Stored data:
· · · ·

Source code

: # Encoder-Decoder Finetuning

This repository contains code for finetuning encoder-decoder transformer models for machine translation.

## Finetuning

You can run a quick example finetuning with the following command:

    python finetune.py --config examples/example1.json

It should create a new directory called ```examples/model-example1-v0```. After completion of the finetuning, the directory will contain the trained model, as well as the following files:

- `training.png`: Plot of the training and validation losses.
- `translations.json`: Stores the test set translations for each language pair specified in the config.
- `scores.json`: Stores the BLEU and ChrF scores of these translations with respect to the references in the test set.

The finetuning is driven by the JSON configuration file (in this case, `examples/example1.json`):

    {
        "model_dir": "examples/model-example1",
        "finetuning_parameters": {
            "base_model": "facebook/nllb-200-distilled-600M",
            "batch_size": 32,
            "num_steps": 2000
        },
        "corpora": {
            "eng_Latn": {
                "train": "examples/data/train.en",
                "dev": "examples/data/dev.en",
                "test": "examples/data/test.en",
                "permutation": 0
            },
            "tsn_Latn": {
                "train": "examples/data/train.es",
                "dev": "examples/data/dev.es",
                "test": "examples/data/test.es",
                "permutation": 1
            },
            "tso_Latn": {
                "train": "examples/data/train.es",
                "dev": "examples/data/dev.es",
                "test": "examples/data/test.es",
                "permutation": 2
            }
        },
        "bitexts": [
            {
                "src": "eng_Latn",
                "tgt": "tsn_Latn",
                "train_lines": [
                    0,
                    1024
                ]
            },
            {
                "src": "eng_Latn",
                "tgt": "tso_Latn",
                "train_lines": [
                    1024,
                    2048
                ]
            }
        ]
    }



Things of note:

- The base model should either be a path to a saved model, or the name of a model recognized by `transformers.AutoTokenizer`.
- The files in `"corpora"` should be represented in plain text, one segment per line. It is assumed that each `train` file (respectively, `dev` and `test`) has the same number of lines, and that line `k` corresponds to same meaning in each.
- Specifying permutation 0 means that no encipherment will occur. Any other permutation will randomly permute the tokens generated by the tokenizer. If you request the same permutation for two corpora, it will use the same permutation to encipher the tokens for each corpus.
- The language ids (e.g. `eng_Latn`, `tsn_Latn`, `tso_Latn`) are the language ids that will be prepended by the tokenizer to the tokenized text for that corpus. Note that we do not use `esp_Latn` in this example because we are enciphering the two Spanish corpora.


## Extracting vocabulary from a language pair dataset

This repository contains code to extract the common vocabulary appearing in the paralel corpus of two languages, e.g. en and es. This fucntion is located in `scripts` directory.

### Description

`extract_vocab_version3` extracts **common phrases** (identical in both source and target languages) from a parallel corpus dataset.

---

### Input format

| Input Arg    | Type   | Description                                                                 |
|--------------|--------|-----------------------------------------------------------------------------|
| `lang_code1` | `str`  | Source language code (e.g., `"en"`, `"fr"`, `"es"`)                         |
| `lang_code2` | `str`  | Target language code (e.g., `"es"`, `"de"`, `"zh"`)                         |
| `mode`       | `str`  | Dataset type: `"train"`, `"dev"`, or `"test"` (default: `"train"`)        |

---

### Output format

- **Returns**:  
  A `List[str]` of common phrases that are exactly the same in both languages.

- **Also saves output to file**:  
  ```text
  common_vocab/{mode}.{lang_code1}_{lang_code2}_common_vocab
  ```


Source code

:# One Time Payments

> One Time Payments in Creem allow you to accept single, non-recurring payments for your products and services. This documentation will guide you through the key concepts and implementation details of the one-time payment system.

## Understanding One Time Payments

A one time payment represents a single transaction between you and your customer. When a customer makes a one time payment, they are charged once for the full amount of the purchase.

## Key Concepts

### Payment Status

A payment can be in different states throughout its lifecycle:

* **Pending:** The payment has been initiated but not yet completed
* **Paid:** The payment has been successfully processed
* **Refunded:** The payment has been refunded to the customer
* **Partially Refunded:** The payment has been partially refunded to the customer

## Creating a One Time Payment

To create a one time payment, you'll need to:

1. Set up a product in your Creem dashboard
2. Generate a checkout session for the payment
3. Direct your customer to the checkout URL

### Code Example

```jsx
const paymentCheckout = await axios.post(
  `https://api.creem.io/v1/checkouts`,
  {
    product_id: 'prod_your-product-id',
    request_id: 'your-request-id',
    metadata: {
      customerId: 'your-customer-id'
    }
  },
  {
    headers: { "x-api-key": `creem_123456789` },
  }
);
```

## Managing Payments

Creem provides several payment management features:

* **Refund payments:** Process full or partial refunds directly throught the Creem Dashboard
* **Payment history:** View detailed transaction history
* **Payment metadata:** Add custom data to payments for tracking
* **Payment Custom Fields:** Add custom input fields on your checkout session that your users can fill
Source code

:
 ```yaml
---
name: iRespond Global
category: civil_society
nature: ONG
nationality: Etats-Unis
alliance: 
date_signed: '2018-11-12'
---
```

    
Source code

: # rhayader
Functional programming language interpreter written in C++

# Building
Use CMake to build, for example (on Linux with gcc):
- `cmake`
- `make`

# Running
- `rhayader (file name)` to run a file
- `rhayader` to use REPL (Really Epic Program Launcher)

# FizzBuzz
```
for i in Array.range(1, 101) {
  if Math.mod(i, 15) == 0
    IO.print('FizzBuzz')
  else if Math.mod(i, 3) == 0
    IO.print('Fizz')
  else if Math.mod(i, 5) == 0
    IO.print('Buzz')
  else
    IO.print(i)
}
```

· · · ·

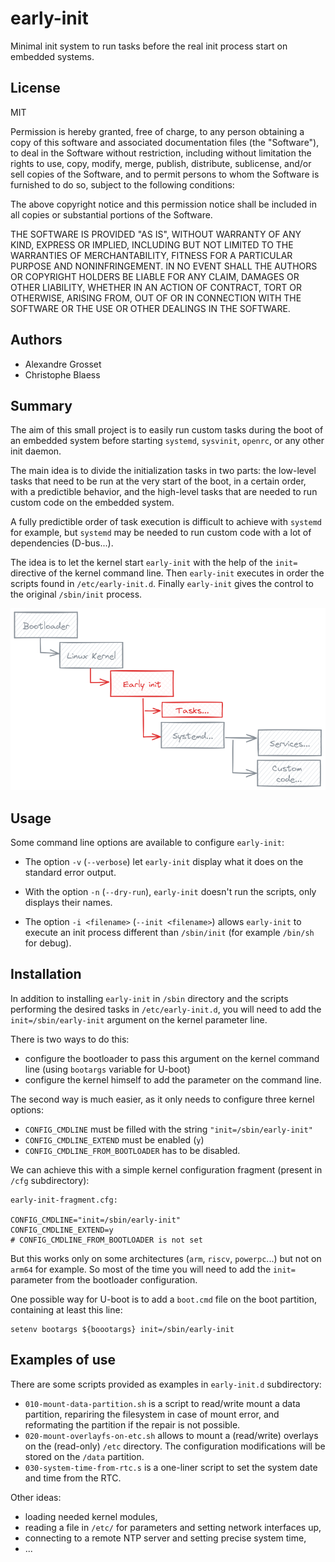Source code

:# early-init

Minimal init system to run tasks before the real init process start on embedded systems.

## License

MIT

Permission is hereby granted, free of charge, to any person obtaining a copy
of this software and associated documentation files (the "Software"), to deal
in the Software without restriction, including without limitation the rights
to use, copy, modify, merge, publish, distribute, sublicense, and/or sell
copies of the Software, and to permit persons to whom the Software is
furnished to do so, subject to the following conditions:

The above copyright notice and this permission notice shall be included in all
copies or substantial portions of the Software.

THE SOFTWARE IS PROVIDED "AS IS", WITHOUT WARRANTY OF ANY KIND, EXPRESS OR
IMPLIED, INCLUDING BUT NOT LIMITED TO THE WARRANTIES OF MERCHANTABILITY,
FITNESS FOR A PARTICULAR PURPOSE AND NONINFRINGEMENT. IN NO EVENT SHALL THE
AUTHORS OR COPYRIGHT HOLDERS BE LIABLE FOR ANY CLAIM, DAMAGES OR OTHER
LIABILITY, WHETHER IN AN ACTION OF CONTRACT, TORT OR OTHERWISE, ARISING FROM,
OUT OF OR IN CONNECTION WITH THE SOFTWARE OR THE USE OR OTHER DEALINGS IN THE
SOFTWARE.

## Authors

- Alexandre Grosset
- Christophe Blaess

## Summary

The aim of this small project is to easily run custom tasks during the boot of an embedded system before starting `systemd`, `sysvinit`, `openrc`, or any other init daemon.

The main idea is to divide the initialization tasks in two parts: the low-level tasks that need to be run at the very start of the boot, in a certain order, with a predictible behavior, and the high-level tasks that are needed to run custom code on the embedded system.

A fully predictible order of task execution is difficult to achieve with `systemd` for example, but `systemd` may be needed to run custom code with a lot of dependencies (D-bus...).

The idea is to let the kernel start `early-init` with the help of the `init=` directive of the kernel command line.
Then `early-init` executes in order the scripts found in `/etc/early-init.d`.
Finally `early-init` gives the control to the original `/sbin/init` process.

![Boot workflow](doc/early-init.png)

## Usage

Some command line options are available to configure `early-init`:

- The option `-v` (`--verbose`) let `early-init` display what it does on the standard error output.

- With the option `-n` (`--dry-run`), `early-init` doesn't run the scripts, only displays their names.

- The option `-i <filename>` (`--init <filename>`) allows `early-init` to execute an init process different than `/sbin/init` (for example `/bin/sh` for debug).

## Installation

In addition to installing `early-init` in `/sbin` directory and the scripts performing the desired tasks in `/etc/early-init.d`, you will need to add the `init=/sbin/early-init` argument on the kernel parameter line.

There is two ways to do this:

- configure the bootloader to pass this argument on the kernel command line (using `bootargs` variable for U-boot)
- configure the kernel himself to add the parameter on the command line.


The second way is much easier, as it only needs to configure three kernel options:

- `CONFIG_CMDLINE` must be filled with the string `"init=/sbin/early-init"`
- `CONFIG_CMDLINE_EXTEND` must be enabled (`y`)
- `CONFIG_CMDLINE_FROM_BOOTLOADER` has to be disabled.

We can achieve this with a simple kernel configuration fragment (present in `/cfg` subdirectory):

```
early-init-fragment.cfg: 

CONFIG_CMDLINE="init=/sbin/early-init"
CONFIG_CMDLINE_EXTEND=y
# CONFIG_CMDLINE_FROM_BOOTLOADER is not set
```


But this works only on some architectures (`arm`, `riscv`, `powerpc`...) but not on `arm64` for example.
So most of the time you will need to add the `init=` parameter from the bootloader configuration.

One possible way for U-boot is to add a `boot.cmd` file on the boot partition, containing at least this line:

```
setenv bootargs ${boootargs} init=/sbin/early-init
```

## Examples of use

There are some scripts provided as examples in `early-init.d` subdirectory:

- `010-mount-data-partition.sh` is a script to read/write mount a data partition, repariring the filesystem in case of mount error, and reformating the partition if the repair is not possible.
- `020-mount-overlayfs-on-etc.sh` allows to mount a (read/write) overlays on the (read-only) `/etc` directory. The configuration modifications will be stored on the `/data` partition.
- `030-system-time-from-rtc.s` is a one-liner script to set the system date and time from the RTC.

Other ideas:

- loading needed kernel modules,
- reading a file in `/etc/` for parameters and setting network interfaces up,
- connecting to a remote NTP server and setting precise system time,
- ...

· · · ·

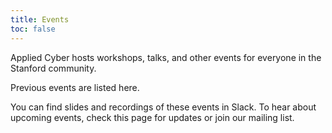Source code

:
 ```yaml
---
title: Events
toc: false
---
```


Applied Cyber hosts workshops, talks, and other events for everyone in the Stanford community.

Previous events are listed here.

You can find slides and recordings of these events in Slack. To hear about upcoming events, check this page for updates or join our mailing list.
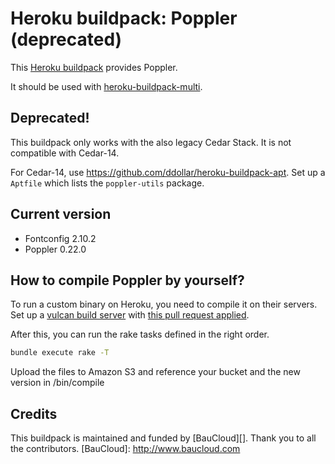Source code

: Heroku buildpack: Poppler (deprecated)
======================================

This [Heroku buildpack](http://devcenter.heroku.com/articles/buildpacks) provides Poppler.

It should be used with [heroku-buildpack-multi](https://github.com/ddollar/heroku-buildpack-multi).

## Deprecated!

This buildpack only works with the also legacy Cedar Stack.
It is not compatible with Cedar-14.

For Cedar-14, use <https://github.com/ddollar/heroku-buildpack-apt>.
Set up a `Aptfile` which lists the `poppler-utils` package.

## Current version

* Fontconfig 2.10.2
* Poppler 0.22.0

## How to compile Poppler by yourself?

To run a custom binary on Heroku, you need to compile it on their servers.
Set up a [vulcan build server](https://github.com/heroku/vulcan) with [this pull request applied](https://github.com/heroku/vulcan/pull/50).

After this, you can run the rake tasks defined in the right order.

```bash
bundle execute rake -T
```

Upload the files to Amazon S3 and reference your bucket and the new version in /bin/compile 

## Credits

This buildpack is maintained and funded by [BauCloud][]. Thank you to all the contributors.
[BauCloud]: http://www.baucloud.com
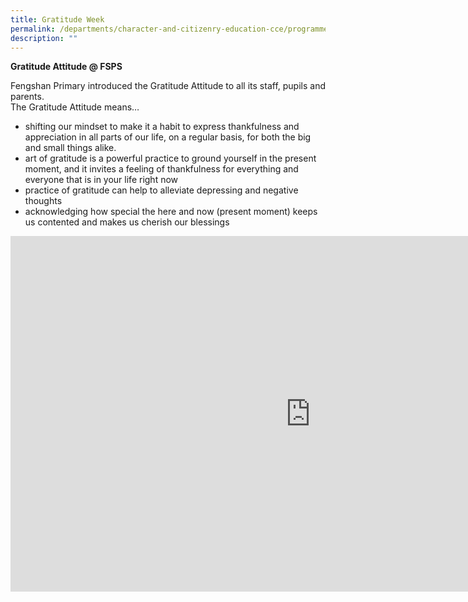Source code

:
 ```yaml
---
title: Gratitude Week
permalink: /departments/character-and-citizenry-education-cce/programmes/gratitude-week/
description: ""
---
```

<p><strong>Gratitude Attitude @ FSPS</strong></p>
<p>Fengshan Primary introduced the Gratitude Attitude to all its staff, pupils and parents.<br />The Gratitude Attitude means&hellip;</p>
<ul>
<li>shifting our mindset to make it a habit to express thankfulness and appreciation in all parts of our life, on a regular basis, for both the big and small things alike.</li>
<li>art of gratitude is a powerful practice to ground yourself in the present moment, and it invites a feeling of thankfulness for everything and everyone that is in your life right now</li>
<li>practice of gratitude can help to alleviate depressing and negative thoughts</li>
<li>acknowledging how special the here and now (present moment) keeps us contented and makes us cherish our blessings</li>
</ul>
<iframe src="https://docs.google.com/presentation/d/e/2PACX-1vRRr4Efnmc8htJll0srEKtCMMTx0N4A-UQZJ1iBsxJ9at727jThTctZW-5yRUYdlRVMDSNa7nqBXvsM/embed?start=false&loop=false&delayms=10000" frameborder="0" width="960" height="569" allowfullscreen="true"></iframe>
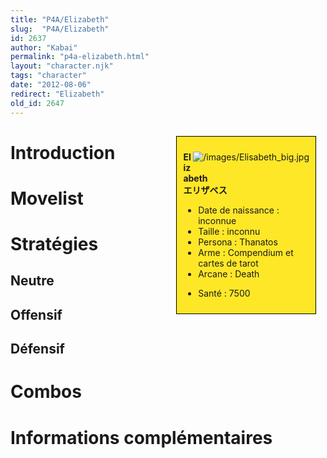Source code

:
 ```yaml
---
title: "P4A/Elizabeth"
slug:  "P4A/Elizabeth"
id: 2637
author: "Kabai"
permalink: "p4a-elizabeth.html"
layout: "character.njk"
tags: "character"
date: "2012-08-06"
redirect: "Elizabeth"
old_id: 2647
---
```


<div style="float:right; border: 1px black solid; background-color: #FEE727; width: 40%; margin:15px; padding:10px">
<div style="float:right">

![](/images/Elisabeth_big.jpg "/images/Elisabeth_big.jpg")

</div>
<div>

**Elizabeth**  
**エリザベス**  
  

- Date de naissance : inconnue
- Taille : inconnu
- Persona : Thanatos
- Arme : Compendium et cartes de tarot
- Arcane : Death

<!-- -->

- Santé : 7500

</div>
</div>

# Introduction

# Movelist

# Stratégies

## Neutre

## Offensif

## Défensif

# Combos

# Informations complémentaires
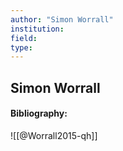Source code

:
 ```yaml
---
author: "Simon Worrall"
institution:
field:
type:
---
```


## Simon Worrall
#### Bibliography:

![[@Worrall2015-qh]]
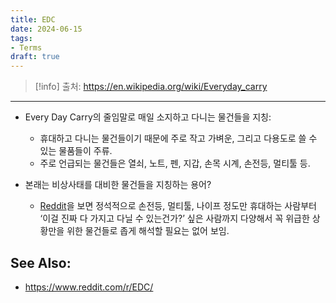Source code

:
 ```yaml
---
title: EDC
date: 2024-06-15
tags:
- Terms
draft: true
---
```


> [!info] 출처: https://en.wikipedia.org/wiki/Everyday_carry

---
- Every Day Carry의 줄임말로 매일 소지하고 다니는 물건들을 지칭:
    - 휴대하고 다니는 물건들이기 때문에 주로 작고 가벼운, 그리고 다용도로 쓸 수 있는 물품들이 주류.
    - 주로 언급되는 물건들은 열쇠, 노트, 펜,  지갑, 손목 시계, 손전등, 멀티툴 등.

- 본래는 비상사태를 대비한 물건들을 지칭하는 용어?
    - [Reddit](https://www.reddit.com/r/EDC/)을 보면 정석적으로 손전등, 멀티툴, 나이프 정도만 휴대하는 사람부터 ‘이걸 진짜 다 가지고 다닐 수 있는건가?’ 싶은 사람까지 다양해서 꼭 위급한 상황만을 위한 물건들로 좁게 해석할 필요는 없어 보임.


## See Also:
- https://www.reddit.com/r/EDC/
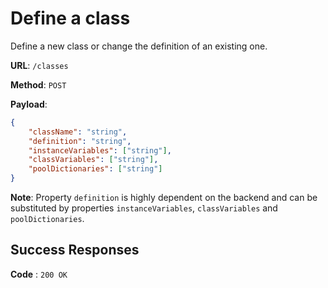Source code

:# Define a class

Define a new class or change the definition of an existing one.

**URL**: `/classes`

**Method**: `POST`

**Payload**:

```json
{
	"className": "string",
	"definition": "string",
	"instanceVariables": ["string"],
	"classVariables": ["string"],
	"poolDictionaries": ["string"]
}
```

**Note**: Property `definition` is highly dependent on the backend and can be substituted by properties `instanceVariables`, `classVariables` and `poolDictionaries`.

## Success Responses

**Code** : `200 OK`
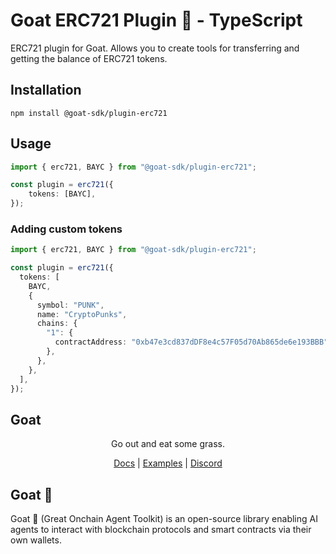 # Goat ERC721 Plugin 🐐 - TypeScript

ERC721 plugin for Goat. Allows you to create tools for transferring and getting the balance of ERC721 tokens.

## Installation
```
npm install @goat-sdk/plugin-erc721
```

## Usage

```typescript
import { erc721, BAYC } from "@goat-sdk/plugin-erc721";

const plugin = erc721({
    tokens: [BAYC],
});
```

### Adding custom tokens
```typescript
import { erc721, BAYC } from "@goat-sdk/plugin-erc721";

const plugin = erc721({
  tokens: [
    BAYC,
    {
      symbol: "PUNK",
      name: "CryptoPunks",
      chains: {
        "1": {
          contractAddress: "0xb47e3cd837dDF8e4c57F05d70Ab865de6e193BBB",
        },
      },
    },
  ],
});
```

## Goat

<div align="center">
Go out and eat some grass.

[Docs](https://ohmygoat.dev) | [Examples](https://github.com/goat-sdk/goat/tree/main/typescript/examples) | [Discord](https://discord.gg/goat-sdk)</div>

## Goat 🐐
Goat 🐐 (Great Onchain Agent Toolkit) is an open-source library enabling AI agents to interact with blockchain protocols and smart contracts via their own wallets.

· · · ·

__EXERCISE REQUIREMENTS__: What you give back should be only the lines of the records above, starting at the line with "### Input format" and ending at the line with "Source language code", restated word for word.

__EXERCISE ANSWER__:
### Input format

| Input Arg    | Type   | Description                                                                 |
|--------------|--------|-----------------------------------------------------------------------------|
| `lang_code1` | `str`  | Source language code (e.g., `"en"`, `"fr"`, `"es"`)                         |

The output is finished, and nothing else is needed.